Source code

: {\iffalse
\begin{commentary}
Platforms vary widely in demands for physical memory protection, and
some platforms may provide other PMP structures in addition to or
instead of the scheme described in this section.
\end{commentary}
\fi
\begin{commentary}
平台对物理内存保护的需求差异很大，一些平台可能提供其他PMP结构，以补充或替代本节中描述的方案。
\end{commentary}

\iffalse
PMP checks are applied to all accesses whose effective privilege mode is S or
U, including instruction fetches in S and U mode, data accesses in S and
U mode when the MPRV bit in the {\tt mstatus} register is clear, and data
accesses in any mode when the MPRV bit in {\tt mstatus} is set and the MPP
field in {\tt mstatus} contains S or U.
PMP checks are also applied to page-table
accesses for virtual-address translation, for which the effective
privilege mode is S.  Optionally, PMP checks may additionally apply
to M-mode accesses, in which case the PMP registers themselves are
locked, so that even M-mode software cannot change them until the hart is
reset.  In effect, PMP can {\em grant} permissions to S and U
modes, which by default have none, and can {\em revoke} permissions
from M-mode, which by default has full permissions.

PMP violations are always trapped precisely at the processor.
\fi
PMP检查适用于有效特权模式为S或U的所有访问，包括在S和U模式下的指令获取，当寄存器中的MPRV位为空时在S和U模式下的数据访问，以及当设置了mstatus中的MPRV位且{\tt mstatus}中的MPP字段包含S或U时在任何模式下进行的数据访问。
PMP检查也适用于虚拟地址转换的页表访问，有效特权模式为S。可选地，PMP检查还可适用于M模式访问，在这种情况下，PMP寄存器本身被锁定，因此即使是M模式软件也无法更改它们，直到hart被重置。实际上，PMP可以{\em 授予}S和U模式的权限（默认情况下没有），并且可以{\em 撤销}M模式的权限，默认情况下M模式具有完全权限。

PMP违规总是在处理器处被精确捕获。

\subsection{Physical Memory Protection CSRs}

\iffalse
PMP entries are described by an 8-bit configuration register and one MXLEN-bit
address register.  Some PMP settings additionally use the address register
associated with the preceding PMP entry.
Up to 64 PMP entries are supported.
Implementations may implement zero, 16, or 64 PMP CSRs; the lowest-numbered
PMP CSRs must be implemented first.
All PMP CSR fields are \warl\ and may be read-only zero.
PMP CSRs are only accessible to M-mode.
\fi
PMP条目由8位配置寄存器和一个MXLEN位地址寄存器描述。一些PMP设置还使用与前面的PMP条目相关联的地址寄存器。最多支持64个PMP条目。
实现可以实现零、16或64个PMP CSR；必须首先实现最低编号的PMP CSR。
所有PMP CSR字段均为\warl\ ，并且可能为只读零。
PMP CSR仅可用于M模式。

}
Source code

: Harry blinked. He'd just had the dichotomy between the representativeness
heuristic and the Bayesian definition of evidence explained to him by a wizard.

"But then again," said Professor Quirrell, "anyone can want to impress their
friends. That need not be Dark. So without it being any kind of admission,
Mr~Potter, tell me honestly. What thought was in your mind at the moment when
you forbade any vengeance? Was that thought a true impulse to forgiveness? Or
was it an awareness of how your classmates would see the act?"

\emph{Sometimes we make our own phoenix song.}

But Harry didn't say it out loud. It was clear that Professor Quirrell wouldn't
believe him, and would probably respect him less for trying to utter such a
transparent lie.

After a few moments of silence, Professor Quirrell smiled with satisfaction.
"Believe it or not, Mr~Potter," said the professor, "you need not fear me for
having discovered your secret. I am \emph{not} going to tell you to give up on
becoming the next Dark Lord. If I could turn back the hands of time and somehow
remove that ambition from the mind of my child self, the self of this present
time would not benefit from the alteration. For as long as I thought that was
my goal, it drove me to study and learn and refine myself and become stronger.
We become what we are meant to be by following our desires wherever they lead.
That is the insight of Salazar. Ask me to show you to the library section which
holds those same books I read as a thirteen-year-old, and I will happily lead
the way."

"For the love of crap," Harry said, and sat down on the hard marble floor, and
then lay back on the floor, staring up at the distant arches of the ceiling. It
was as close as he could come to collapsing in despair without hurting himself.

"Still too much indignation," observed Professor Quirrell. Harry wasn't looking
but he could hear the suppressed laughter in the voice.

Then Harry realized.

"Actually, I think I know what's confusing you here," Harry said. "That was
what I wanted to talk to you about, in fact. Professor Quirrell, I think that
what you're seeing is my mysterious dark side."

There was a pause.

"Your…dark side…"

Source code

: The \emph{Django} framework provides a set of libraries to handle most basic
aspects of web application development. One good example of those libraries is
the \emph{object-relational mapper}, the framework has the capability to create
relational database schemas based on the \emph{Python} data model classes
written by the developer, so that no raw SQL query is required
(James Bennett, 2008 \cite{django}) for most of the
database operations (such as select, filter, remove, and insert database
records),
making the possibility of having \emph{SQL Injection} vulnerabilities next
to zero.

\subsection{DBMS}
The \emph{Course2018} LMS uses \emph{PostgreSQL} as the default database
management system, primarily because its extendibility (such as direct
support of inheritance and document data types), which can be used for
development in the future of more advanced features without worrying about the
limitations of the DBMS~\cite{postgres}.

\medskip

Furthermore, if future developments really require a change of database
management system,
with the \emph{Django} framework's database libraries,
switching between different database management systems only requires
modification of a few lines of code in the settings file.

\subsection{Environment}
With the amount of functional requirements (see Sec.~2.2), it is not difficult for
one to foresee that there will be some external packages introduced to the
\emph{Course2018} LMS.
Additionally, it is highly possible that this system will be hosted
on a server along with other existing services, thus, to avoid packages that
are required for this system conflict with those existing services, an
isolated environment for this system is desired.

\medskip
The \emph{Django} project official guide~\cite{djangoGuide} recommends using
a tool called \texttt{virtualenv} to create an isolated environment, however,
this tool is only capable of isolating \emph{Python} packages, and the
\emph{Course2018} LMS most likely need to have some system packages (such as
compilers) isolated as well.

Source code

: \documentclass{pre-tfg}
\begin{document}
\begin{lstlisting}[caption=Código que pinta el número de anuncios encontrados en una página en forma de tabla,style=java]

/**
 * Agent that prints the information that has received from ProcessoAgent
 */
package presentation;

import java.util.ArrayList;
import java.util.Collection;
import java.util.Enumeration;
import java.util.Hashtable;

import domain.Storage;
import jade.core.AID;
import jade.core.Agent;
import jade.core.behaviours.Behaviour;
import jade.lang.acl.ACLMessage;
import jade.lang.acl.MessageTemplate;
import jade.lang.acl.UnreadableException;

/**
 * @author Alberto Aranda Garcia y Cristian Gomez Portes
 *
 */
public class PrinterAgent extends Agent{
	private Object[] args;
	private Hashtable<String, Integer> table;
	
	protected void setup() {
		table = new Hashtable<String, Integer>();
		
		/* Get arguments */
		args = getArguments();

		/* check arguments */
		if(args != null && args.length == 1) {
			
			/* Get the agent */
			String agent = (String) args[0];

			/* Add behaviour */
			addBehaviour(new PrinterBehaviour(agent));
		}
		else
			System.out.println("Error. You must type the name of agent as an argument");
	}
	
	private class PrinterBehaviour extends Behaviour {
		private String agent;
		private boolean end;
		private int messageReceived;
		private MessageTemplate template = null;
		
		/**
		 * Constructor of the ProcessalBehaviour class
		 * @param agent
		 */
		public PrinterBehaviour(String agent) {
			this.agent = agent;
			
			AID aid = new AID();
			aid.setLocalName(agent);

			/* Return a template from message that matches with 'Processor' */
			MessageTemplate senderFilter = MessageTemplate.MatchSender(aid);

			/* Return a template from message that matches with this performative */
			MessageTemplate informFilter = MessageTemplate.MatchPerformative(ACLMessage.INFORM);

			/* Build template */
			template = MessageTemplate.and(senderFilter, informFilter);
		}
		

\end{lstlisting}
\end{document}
::::
■ **Task directions**:
An exact copy of every record is needed, so retype them all.

■ **Solved exercise**:
Source code

: {\iffalse
\begin{commentary}
Platforms vary widely in demands for physical memory protection, and
some platforms may provide other PMP structures in addition to or
instead of the scheme described in this section.
\end{commentary}
\fi
\begin{commentary}
平台对物理内存保护的需求差异很大，一些平台可能提供其他PMP结构，以补充或替代本节中描述的方案。
\end{commentary}

\iffalse
PMP checks are applied to all accesses whose effective privilege mode is S or
U, including instruction fetches in S and U mode, data accesses in S and
U mode when the MPRV bit in the {\tt mstatus} register is clear, and data
accesses in any mode when the MPRV bit in {\tt mstatus} is set and the MPP
field in {\tt mstatus} contains S or U.
PMP checks are also applied to page-table
accesses for virtual-address translation, for which the effective
privilege mode is S.  Optionally, PMP checks may additionally apply
to M-mode accesses, in which case the PMP registers themselves are
locked, so that even M-mode software cannot change them until the hart is
reset.  In effect, PMP can {\em grant} permissions to S and U
modes, which by default have none, and can {\em revoke} permissions
from M-mode, which by default has full permissions.

PMP violations are always trapped precisely at the processor.
\fi
PMP检查适用于有效特权模式为S或U的所有访问，包括在S和U模式下的指令获取，当寄存器中的MPRV位为空时在S和U模式下的数据访问，以及当设置了mstatus中的MPRV位且{\tt mstatus}中的MPP字段包含S或U时在任何模式下进行的数据访问。
PMP检查也适用于虚拟地址转换的页表访问，有效特权模式为S。可选地，PMP检查还可适用于M模式访问，在这种情况下，PMP寄存器本身被锁定，因此即使是M模式软件也无法更改它们，直到hart被重置。实际上，PMP可以{\em 授予}S和U模式的权限（默认情况下没有），并且可以{\em 撤销}M模式的权限，默认情况下M模式具有完全权限。

PMP违规总是在处理器处被精确捕获。

\subsection{Physical Memory Protection CSRs}

\iffalse
PMP entries are described by an 8-bit configuration register and one MXLEN-bit
address register.  Some PMP settings additionally use the address register
associated with the preceding PMP entry.
Up to 64 PMP entries are supported.
Implementations may implement zero, 16, or 64 PMP CSRs; the lowest-numbered
PMP CSRs must be implemented first.
All PMP CSR fields are \warl\ and may be read-only zero.
PMP CSRs are only accessible to M-mode.
\fi
PMP条目由8位配置寄存器和一个MXLEN位地址寄存器描述。一些PMP设置还使用与前面的PMP条目相关联的地址寄存器。最多支持64个PMP条目。
实现可以实现零、16或64个PMP CSR；必须首先实现最低编号的PMP CSR。
所有PMP CSR字段均为\warl\ ，并且可能为只读零。
PMP CSR仅可用于M模式。

}
Source code

: Harry blinked. He'd just had the dichotomy between the representativeness
heuristic and the Bayesian definition of evidence explained to him by a wizard.

"But then again," said Professor Quirrell, "anyone can want to impress their
friends. That need not be Dark. So without it being any kind of admission,
Mr~Potter, tell me honestly. What thought was in your mind at the moment when
you forbade any vengeance? Was that thought a true impulse to forgiveness? Or
was it an awareness of how your classmates would see the act?"

\emph{Sometimes we make our own phoenix song.}

But Harry didn't say it out loud. It was clear that Professor Quirrell wouldn't
believe him, and would probably respect him less for trying to utter such a
transparent lie.

After a few moments of silence, Professor Quirrell smiled with satisfaction.
"Believe it or not, Mr~Potter," said the professor, "you need not fear me for
having discovered your secret. I am \emph{not} going to tell you to give up on
becoming the next Dark Lord. If I could turn back the hands of time and somehow
remove that ambition from the mind of my child self, the self of this present
time would not benefit from the alteration. For as long as I thought that was
my goal, it drove me to study and learn and refine myself and become stronger.
We become what we are meant to be by following our desires wherever they lead.
That is the insight of Salazar. Ask me to show you to the library section which
holds those same books I read as a thirteen-year-old, and I will happily lead
the way."

"For the love of crap," Harry said, and sat down on the hard marble floor, and
then lay back on the floor, staring up at the distant arches of the ceiling. It
was as close as he could come to collapsing in despair without hurting himself.

"Still too much indignation," observed Professor Quirrell. Harry wasn't looking
but he could hear the suppressed laughter in the voice.

Then Harry realized.

"Actually, I think I know what's confusing you here," Harry said. "That was
what I wanted to talk to you about, in fact. Professor Quirrell, I think that
what you're seeing is my mysterious dark side."

There was a pause.

"Your…dark side…"

Source code

: The \emph{Django} framework provides a set of libraries to handle most basic
aspects of web application development. One good example of those libraries is
the \emph{object-relational mapper}, the framework has the capability to create
relational database schemas based on the \emph{Python} data model classes
written by the developer, so that no raw SQL query is required
(James Bennett, 2008 \cite{django}) for most of the
database operations (such as select, filter, remove, and insert database
records),
making the possibility of having \emph{SQL Injection} vulnerabilities next
to zero.

\subsection{DBMS}
The \emph{Course2018} LMS uses \emph{PostgreSQL} as the default database
management system, primarily because its extendibility (such as direct
support of inheritance and document data types), which can be used for
development in the future of more advanced features without worrying about the
limitations of the DBMS~\cite{postgres}.

\medskip

Furthermore, if future developments really require a change of database
management system,
with the \emph{Django} framework's database libraries,
switching between different database management systems only requires
modification of a few lines of code in the settings file.

\subsection{Environment}
With the amount of functional requirements (see Sec.~2.2), it is not difficult for
one to foresee that there will be some external packages introduced to the
\emph{Course2018} LMS.
Additionally, it is highly possible that this system will be hosted
on a server along with other existing services, thus, to avoid packages that
are required for this system conflict with those existing services, an
isolated environment for this system is desired.

\medskip
The \emph{Django} project official guide~\cite{djangoGuide} recommends using
a tool called \texttt{virtualenv} to create an isolated environment, however,
this tool is only capable of isolating \emph{Python} packages, and the
\emph{Course2018} LMS most likely need to have some system packages (such as
compilers) isolated as well.

Source code

: \documentclass{pre-tfg}
\begin{document}
\begin{lstlisting}[caption=Código que pinta el número de anuncios encontrados en una página en forma de tabla,style=java]

/**
 * Agent that prints the information that has received from ProcessoAgent
 */
package presentation;

import java.util.ArrayList;
import java.util.Collection;
import java.util.Enumeration;
import java.util.Hashtable;

import domain.Storage;
import jade.core.AID;
import jade.core.Agent;
import jade.core.behaviours.Behaviour;
import jade.lang.acl.ACLMessage;
import jade.lang.acl.MessageTemplate;
import jade.lang.acl.UnreadableException;

/**
 * @author Alberto Aranda Garcia y Cristian Gomez Portes
 *
 */
public class PrinterAgent extends Agent{
	private Object[] args;
	private Hashtable<String, Integer> table;
	
	protected void setup() {
		table = new Hashtable<String, Integer>();
		
		/* Get arguments */
		args = getArguments();

		/* check arguments */
		if(args != null && args.length == 1) {
			
			/* Get the agent */
			String agent = (String) args[0];

			/* Add behaviour */
			addBehaviour(new PrinterBehaviour(agent));
		}
		else
			System.out.println("Error. You must type the name of agent as an argument");
	}
	
	private class PrinterBehaviour extends Behaviour {
		private String agent;
		private boolean end;
		private int messageReceived;
		private MessageTemplate template = null;
		
		/**
		 * Constructor of the ProcessalBehaviour class
		 * @param agent
		 */
		public PrinterBehaviour(String agent) {
			this.agent = agent;
			
			AID aid = new AID();
			aid.setLocalName(agent);

			/* Return a template from message that matches with 'Processor' */
			MessageTemplate senderFilter = MessageTemplate.MatchSender(aid);

			/* Return a template from message that matches with this performative */
			MessageTemplate informFilter = MessageTemplate.MatchPerformative(ACLMessage.INFORM);

			/* Build template */
			template = MessageTemplate.and(senderFilter, informFilter);
		}
		

\end{lstlisting}
\end{document}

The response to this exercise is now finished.